Our speed (KTS) in descent will be somewhere around 2.5 miles per minute in a G.18V. On average those fifty miles will take 20 minutes. No precision is required. We always plan -500 VSI descents. 500 ft/min is 150 metres/min. So we plan to cross BRY at roughly 1000 + 20 * 150 = 4000M having cruised at 5500M. In practice we descend a little faster than 500 ft/min = 2.5 m/s but at not more than 3.5 m/s and we will be level at 1000M QNH some miles before BGW whatever the wind vector on that track actually turns out to be today.
Since BGW is only an approach aid its range is only 22 miles. We locate BGW by leaving BRY QDM 312M roughly on track to BGW. We will only start to receive BGW around ten minutes later and ten minutes before we reach BGW. During the last ten minutes of the arrival whilst we have BGW driving our goniometer we improve our tracking to BGW so that we arrive over the Initial Approach Fix (BGW) tracking 312 at 1000M QNH. At 1000M we have zero possibility of colliding with big masts. Paris had a rather well known big mast even in 1937. We won't collide with LFPB outbounds going south maintaining 700M QNH until well south of the BRY - BGW track either.

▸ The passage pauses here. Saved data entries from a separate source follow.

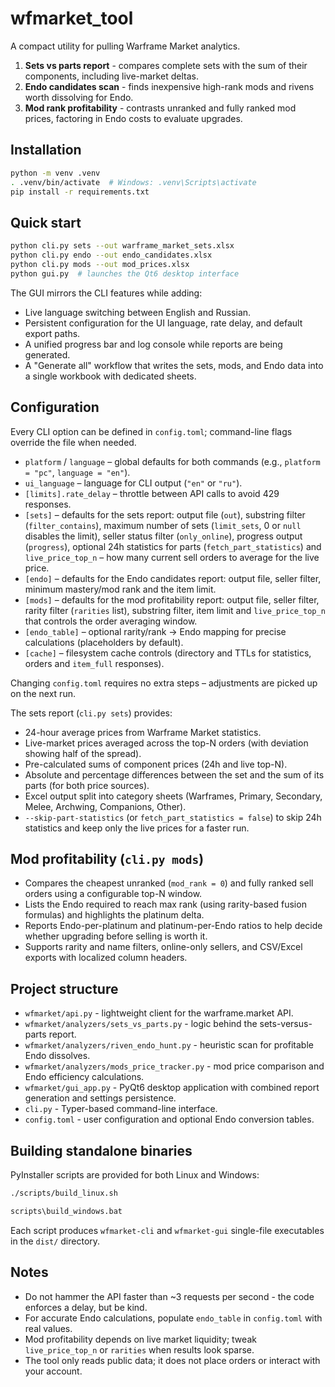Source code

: # wfmarket_tool

A compact utility for pulling Warframe Market analytics.

1. **Sets vs parts report** - compares complete sets with the sum of their components, including live-market deltas.
2. **Endo candidates scan** - finds inexpensive high-rank mods and rivens worth dissolving for Endo.
3. **Mod rank profitability** - contrasts unranked and fully ranked mod prices, factoring in Endo costs to evaluate upgrades.

## Installation

```bash
python -m venv .venv
. .venv/bin/activate  # Windows: .venv\Scripts\activate
pip install -r requirements.txt
```

## Quick start

```bash
python cli.py sets --out warframe_market_sets.xlsx
python cli.py endo --out endo_candidates.xlsx
python cli.py mods --out mod_prices.xlsx
python gui.py  # launches the Qt6 desktop interface
```

The GUI mirrors the CLI features while adding:

- Live language switching between English and Russian.
- Persistent configuration for the UI language, rate delay, and default export paths.
- A unified progress bar and log console while reports are being generated.
- A "Generate all" workflow that writes the sets, mods, and Endo data into a single workbook with dedicated sheets.

## Configuration

Every CLI option can be defined in `config.toml`; command-line flags override the file when needed.

- `platform` / `language` – global defaults for both commands (e.g., `platform = "pc"`, `language = "en"`).
- `ui_language` – language for CLI output (`"en"` or `"ru"`).
- `[limits].rate_delay` – throttle between API calls to avoid 429 responses.
- `[sets]` – defaults for the sets report: output file (`out`), substring filter (`filter_contains`),
  maximum number of sets (`limit_sets`, 0 or `null` disables the limit), seller status filter (`only_online`),
  progress output (`progress`), optional 24h statistics for parts (`fetch_part_statistics`) and
  `live_price_top_n` – how many current sell orders to average for the live price.
- `[endo]` – defaults for the Endo candidates report: output file, seller filter, minimum mastery/mod rank and
  the item limit.
- `[mods]` – defaults for the mod profitability report: output file, seller filter, rarity filter (`rarities` list),
  substring filter, item limit and `live_price_top_n` that controls the order averaging window.
- `[endo_table]` – optional rarity/rank → Endo mapping for precise calculations (placeholders by default).
- `[cache]` – filesystem cache controls (directory and TTLs for statistics, orders and `item_full` responses).

Changing `config.toml` requires no extra steps – adjustments are picked up on the next run.

The sets report (`cli.py sets`) provides:

- 24-hour average prices from Warframe Market statistics.
- Live-market prices averaged across the top-N orders (with deviation showing half of the spread).
- Pre-calculated sums of component prices (24h and live top-N).
- Absolute and percentage differences between the set and the sum of its parts (for both price sources).
- Excel output split into category sheets (Warframes, Primary, Secondary, Melee, Archwing, Companions, Other).
- `--skip-part-statistics` (or `fetch_part_statistics = false`) to skip 24h statistics and keep only the live prices for a faster run.

## Mod profitability (`cli.py mods`)

- Compares the cheapest unranked (`mod_rank = 0`) and fully ranked sell orders using a configurable top-N window.
- Lists the Endo required to reach max rank (using rarity-based fusion formulas) and highlights the platinum delta.
- Reports Endo-per-platinum and platinum-per-Endo ratios to help decide whether upgrading before selling is worth it.
- Supports rarity and name filters, online-only sellers, and CSV/Excel exports with localized column headers.

## Project structure

- `wfmarket/api.py` - lightweight client for the warframe.market API.
- `wfmarket/analyzers/sets_vs_parts.py` - logic behind the sets-versus-parts report.
- `wfmarket/analyzers/riven_endo_hunt.py` - heuristic scan for profitable Endo dissolves.
- `wfmarket/analyzers/mods_price_tracker.py` - mod price comparison and Endo efficiency calculations.
- `wfmarket/gui_app.py` - PyQt6 desktop application with combined report generation and settings persistence.
- `cli.py` - Typer-based command-line interface.
- `config.toml` - user configuration and optional Endo conversion tables.

## Building standalone binaries

PyInstaller scripts are provided for both Linux and Windows:

```bash
./scripts/build_linux.sh
```

```bat
scripts\build_windows.bat
```

Each script produces `wfmarket-cli` and `wfmarket-gui` single-file executables in the `dist/` directory.

## Notes

- Do not hammer the API faster than ~3 requests per second - the code enforces a delay, but be kind.
- For accurate Endo calculations, populate `endo_table` in `config.toml` with real values.
- Mod profitability depends on live market liquidity; tweak `live_price_top_n` or `rarities` when results look sparse.
- The tool only reads public data; it does not place orders or interact with your account.
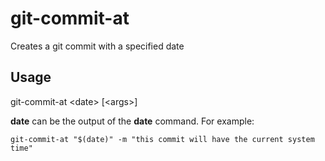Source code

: # git-commit-at

Creates a git commit with a specified date

## Usage

git-commit-at \<date> [\<args>]

**date** can be the output of the **date** command. For example:

```
git-commit-at "$(date)" -m "this commit will have the current system time"
```
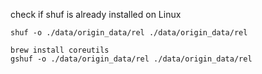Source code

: 
check if shuf is already installed on Linux
```
shuf -o ./data/origin_data/rel ./data/origin_data/rel
```

```
brew install coreutils
gshuf -o ./data/origin_data/rel ./data/origin_data/rel
```
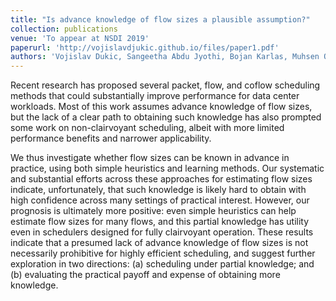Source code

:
 ```yaml
---
title: "Is advance knowledge of flow sizes a plausible assumption?"
collection: publications
venue: 'To appear at NSDI 2019'
paperurl: 'http://vojislavdjukic.github.io/files/paper1.pdf'
authors: 'Vojislav Dukic, Sangeetha Abdu Jyothi, Bojan Karlas, Muhsen Owaida, Ce Zhang, Ankit Singla'
---
```



Recent research has proposed several packet, flow, and coflow scheduling methods that could substantially improve performance for data center workloads. Most of this work assumes advance knowledge of flow sizes, but the lack of a clear path to obtaining such knowledge has also prompted some work on non-clairvoyant scheduling, albeit with more limited performance benefits and narrower applicability.

We thus investigate whether flow sizes can be known in advance in practice, using both simple heuristics and learning methods. Our systematic and substantial efforts across these approaches for estimating flow sizes indicate, unfortunately, that such knowledge is likely hard to obtain with high confidence across many settings of practical interest. However, our prognosis is ultimately more positive: even simple heuristics can help estimate flow sizes for many flows, and this partial knowledge has utility even in schedulers designed for fully clairvoyant operation. These results indicate that a presumed lack of advance knowledge of flow sizes is not necessarily prohibitive for highly efficient scheduling, and suggest further exploration in two directions: (a) scheduling under partial knowledge; and (b) evaluating the practical payoff and expense of obtaining more knowledge.
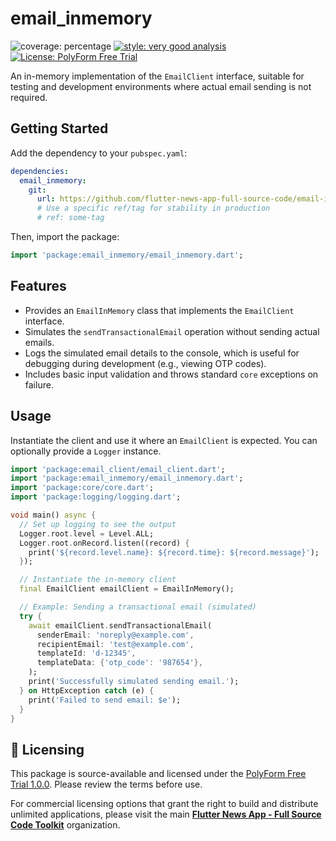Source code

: # email_inmemory

![coverage: percentage](https://img.shields.io/badge/coverage-100-green)
[![style: very good analysis](https://img.shields.io/badge/style-very_good_analysis-B22C89.svg)](https://pub.dev/packages/very_good_analysis)
[![License: PolyForm Free Trial](https://img.shields.io/badge/License-PolyForm%20Free%20Trial-blue)](https://polyformproject.org/licenses/free-trial/1.0.0)

An in-memory implementation of the `EmailClient` interface, suitable for testing and development environments where actual email sending is not required.

## Getting Started

Add the dependency to your `pubspec.yaml`:

```yaml
dependencies:
  email_inmemory:
    git:
      url: https://github.com/flutter-news-app-full-source-code/email-inmemory.git
      # Use a specific ref/tag for stability in production
      # ref: some-tag
```

Then, import the package:

```dart
import 'package:email_inmemory/email_inmemory.dart';
```

## Features

*   Provides an `EmailInMemory` class that implements the `EmailClient` interface.
*   Simulates the `sendTransactionalEmail` operation without sending actual emails.
*   Logs the simulated email details to the console, which is useful for debugging during development (e.g., viewing OTP codes).
*   Includes basic input validation and throws standard `core` exceptions on failure.

## Usage

Instantiate the client and use it where an `EmailClient` is expected. You can optionally provide a `Logger` instance.

```dart
import 'package:email_client/email_client.dart';
import 'package:email_inmemory/email_inmemory.dart';
import 'package:core/core.dart';
import 'package:logging/logging.dart';

void main() async {
  // Set up logging to see the output
  Logger.root.level = Level.ALL;
  Logger.root.onRecord.listen((record) {
    print('${record.level.name}: ${record.time}: ${record.message}');
  });

  // Instantiate the in-memory client
  final EmailClient emailClient = EmailInMemory();

  // Example: Sending a transactional email (simulated)
  try {
    await emailClient.sendTransactionalEmail(
      senderEmail: 'noreply@example.com',
      recipientEmail: 'test@example.com',
      templateId: 'd-12345',
      templateData: {'otp_code': '987654'},
    );
    print('Successfully simulated sending email.');
  } on HttpException catch (e) {
    print('Failed to send email: $e');
  }
}
```




## 🔑 Licensing

This package is source-available and licensed under the [PolyForm Free Trial 1.0.0](LICENSE). Please review the terms before use.

For commercial licensing options that grant the right to build and distribute unlimited applications, please visit the main [**Flutter News App - Full Source Code Toolkit**](https://github.com/flutter-news-app-full-source-code) organization.
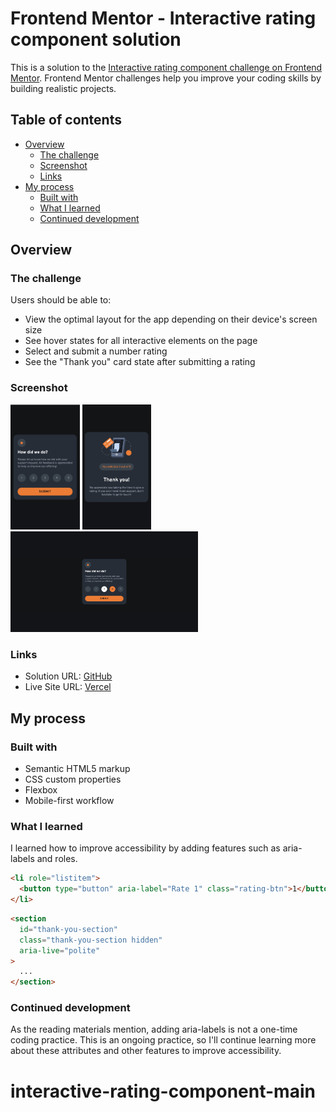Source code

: # Frontend Mentor - Interactive rating component solution

This is a solution to the [Interactive rating component challenge on Frontend Mentor](https://www.frontendmentor.io/challenges/interactive-rating-component-koxpeBUmI). Frontend Mentor challenges help you improve your coding skills by building realistic projects.

## Table of contents

- [Overview](#overview)
  - [The challenge](#the-challenge)
  - [Screenshot](#screenshot)
  - [Links](#links)
- [My process](#my-process)
  - [Built with](#built-with)
  - [What I learned](#what-i-learned)
  - [Continued development](#continued-development)

## Overview

### The challenge

Users should be able to:

- View the optimal layout for the app depending on their device's screen size
- See hover states for all interactive elements on the page
- Select and submit a number rating
- See the "Thank you" card state after submitting a rating

### Screenshot

<img src="./images/375px.jpeg" alt="375px" width="auto" height="200">
<img src="./images/375px-thankyou.jpeg" alt="375px" width="auto" height="200">
<img src="./images/1440px.jpeg" alt="1440px" width="300" height="auto">

### Links

- Solution URL: [GitHub](https://github.com/Ayako-Yokoe/interactive-rating-component-main)
- Live Site URL: [Vercel](https://interactive-rating-component-olive.vercel.app/)

## My process

### Built with

- Semantic HTML5 markup
- CSS custom properties
- Flexbox
- Mobile-first workflow

### What I learned

I learned how to improve accessibility by adding features such as aria-labels and roles.

```html
<li role="listitem">
  <button type="button" aria-label="Rate 1" class="rating-btn">1</button>
</li>
```

```html
<section
  id="thank-you-section"
  class="thank-you-section hidden"
  aria-live="polite"
>
  ...
</section>
```

### Continued development

As the reading materials mention, adding aria-labels is not a one-time coding practice. This is an ongoing practice, so I'll continue learning more about these attributes and other features to improve accessibility.

# interactive-rating-component-main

After we cross the IAF (BGW) we go beacon outbound. For the sake of simplicity we maintain our track of 312 for 30 seconds. We might 'realistically' clear ourselves to cross the FAF (also BGW) inbound at or above 500M. We descend immediately to 500M at between -2.5 and -3.5 m/s. It will take less than 500/150 minutes < 3.33 minutes to lose 500M. The instrument runway track is 071. After 30 seconds we turn left rate 1 to track 071 + 180 = 251. After we are established QDM 251 we go outbound for one minute. Then we reverse course to track inbound QDM 071. We do so at rate 1 which takes exactly one minute which is why it is called rate 1 (180 deg at 3deg/sec). Then it takes about another minute to arrive back at the BGW which has become the FAF. We concentrate on achieving a track of 071 to the BGW so that our track will be 071 after the BGW with no course guidance. QDM 071 will not take us to the threshold of RWY 07. It does not need to.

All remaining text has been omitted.